╔══

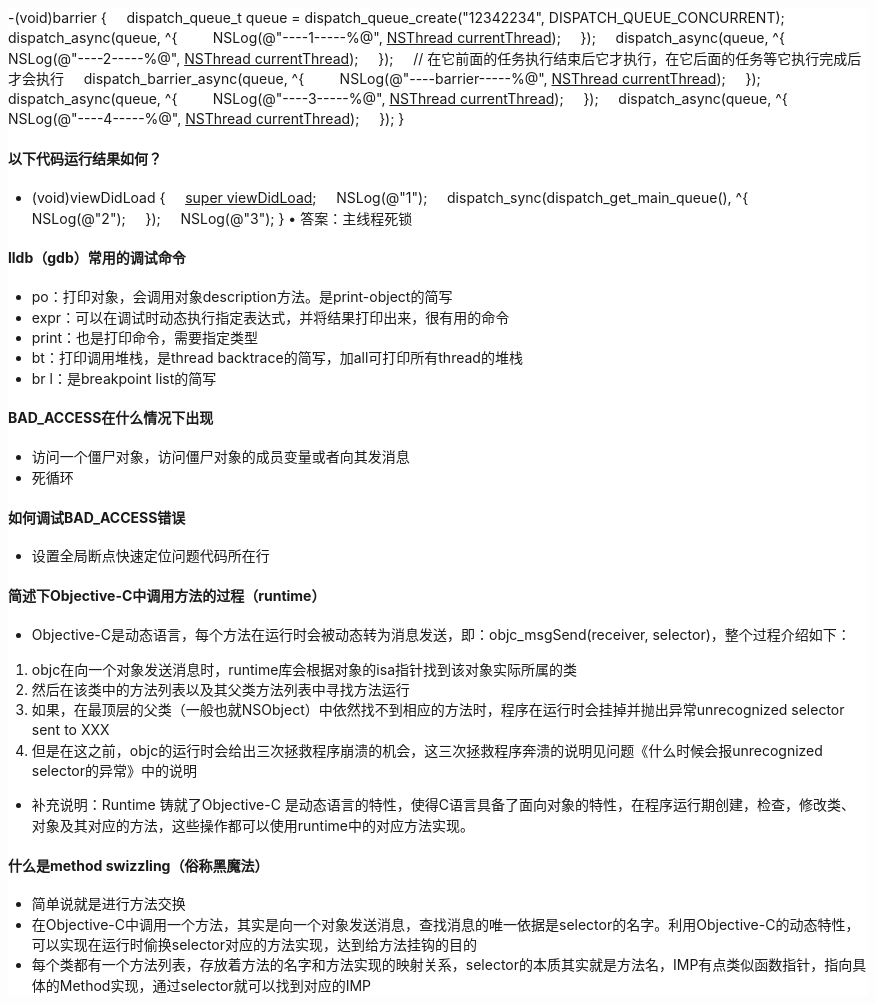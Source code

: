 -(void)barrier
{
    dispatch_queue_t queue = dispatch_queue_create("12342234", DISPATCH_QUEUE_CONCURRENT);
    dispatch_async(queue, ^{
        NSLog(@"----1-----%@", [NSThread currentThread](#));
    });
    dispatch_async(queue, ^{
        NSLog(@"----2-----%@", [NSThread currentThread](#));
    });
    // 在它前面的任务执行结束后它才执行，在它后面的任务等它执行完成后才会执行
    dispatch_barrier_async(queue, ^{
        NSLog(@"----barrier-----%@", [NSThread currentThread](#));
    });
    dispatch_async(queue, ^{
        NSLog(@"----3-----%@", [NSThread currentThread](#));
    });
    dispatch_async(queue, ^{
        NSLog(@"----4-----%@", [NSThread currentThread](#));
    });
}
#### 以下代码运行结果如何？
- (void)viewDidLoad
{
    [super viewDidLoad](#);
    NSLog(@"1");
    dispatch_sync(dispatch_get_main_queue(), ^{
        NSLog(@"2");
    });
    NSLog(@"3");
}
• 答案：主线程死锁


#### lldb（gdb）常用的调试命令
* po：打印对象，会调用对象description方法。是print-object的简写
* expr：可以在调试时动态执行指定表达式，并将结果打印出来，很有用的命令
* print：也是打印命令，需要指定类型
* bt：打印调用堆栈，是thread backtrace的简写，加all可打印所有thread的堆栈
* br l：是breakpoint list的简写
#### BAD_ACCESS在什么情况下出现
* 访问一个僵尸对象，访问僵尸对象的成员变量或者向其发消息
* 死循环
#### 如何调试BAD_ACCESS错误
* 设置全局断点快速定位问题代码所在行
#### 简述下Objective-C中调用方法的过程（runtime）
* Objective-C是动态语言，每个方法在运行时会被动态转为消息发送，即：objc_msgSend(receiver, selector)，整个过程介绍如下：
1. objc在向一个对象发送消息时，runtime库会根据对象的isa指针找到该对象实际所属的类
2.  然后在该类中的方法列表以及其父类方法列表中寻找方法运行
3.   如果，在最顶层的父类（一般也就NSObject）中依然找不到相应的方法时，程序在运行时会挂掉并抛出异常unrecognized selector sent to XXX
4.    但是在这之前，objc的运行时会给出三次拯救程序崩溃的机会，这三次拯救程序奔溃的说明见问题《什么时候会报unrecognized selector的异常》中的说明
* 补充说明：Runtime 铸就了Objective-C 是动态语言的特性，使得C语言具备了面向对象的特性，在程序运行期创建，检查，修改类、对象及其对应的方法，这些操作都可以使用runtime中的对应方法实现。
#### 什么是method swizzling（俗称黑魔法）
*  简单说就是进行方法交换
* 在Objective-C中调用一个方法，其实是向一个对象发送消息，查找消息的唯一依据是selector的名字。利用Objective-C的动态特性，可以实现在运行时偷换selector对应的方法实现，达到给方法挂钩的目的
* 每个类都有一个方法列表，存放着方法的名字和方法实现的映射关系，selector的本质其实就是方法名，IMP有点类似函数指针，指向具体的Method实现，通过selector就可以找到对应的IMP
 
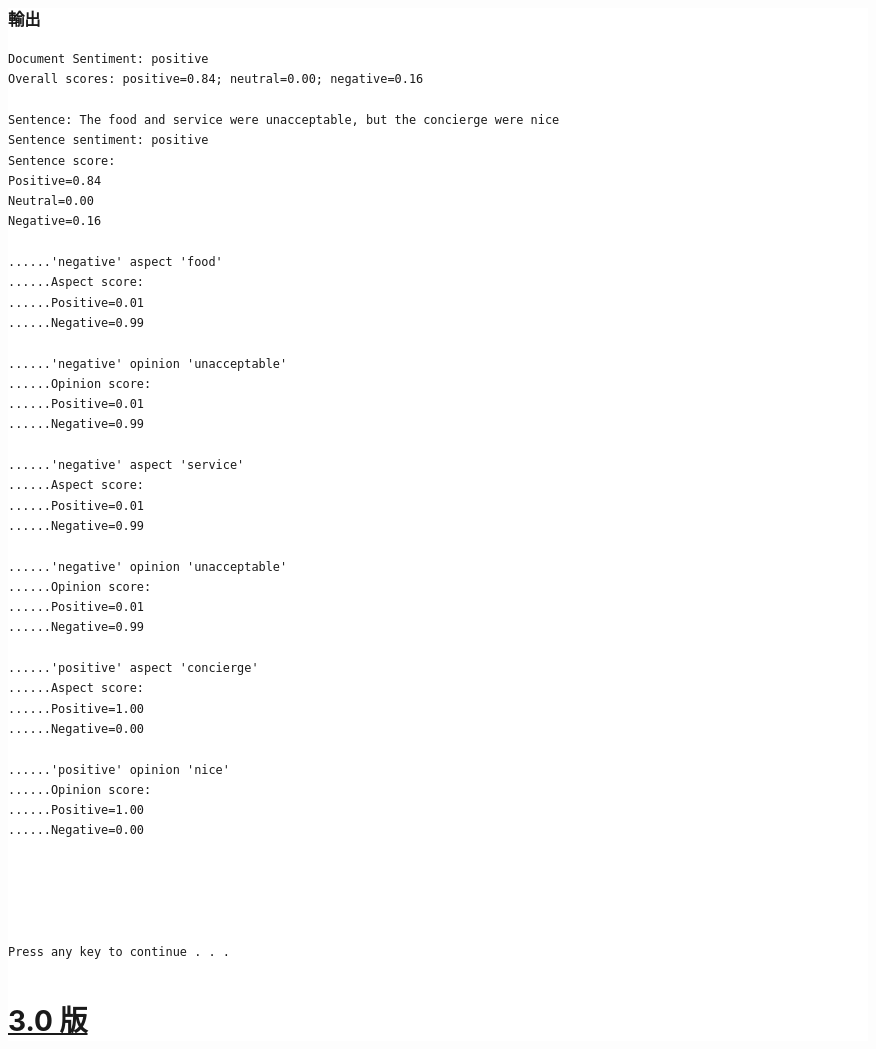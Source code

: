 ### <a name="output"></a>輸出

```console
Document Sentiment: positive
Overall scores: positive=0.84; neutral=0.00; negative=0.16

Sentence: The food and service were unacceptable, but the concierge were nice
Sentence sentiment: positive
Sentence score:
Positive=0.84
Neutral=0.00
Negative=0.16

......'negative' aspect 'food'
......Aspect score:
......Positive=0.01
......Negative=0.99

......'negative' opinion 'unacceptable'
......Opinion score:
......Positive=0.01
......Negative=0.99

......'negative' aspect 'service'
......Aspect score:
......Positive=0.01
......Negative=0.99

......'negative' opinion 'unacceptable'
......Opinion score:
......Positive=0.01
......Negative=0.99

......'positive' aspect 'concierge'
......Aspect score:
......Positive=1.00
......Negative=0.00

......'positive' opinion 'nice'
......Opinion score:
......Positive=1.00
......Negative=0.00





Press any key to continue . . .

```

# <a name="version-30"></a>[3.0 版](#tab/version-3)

╚══

**WORK INSTRUCTIONS:**
The expected response is every entry above, repeated exactly, pictures removed.

**SOLUTION TO THIS TASK:**
Source code

: -(void)barrier
{
    dispatch_queue_t queue = dispatch_queue_create("12342234", DISPATCH_QUEUE_CONCURRENT);
    dispatch_async(queue, ^{
        NSLog(@"----1-----%@", [NSThread currentThread](#));
    });
    dispatch_async(queue, ^{
        NSLog(@"----2-----%@", [NSThread currentThread](#));
    });
    // 在它前面的任务执行结束后它才执行，在它后面的任务等它执行完成后才会执行
    dispatch_barrier_async(queue, ^{
        NSLog(@"----barrier-----%@", [NSThread currentThread](#));
    });
    dispatch_async(queue, ^{
        NSLog(@"----3-----%@", [NSThread currentThread](#));
    });
    dispatch_async(queue, ^{
        NSLog(@"----4-----%@", [NSThread currentThread](#));
    });
}
#### 以下代码运行结果如何？
- (void)viewDidLoad
{
    [super viewDidLoad](#);
    NSLog(@"1");
    dispatch_sync(dispatch_get_main_queue(), ^{
        NSLog(@"2");
    });
    NSLog(@"3");
}
• 答案：主线程死锁


#### lldb（gdb）常用的调试命令
* po：打印对象，会调用对象description方法。是print-object的简写
* expr：可以在调试时动态执行指定表达式，并将结果打印出来，很有用的命令
* print：也是打印命令，需要指定类型
* bt：打印调用堆栈，是thread backtrace的简写，加all可打印所有thread的堆栈
* br l：是breakpoint list的简写
#### BAD_ACCESS在什么情况下出现
* 访问一个僵尸对象，访问僵尸对象的成员变量或者向其发消息
* 死循环
#### 如何调试BAD_ACCESS错误
* 设置全局断点快速定位问题代码所在行
#### 简述下Objective-C中调用方法的过程（runtime）
* Objective-C是动态语言，每个方法在运行时会被动态转为消息发送，即：objc_msgSend(receiver, selector)，整个过程介绍如下：
1. objc在向一个对象发送消息时，runtime库会根据对象的isa指针找到该对象实际所属的类
2.  然后在该类中的方法列表以及其父类方法列表中寻找方法运行
3.   如果，在最顶层的父类（一般也就NSObject）中依然找不到相应的方法时，程序在运行时会挂掉并抛出异常unrecognized selector sent to XXX
4.    但是在这之前，objc的运行时会给出三次拯救程序崩溃的机会，这三次拯救程序奔溃的说明见问题《什么时候会报unrecognized selector的异常》中的说明
* 补充说明：Runtime 铸就了Objective-C 是动态语言的特性，使得C语言具备了面向对象的特性，在程序运行期创建，检查，修改类、对象及其对应的方法，这些操作都可以使用runtime中的对应方法实现。
#### 什么是method swizzling（俗称黑魔法）
*  简单说就是进行方法交换
* 在Objective-C中调用一个方法，其实是向一个对象发送消息，查找消息的唯一依据是selector的名字。利用Objective-C的动态特性，可以实现在运行时偷换selector对应的方法实现，达到给方法挂钩的目的
* 每个类都有一个方法列表，存放着方法的名字和方法实现的映射关系，selector的本质其实就是方法名，IMP有点类似函数指针，指向具体的Method实现，通过selector就可以找到对应的IMP
 
Source code

: ### <a name="output"></a>輸出

```console
Document Sentiment: positive
Overall scores: positive=0.84; neutral=0.00; negative=0.16

Sentence: The food and service were unacceptable, but the concierge were nice
Sentence sentiment: positive
Sentence score:
Positive=0.84
Neutral=0.00
Negative=0.16

......'negative' aspect 'food'
......Aspect score:
......Positive=0.01
......Negative=0.99

......'negative' opinion 'unacceptable'
......Opinion score:
......Positive=0.01
......Negative=0.99

......'negative' aspect 'service'
......Aspect score:
......Positive=0.01
......Negative=0.99

......'negative' opinion 'unacceptable'
......Opinion score:
......Positive=0.01
......Negative=0.99

......'positive' aspect 'concierge'
......Aspect score:
......Positive=1.00
......Negative=0.00

......'positive' opinion 'nice'
......Opinion score:
......Positive=1.00
......Negative=0.00





Press any key to continue . . .

```

# <a name="version-30"></a>[3.0 版](#tab/version-3)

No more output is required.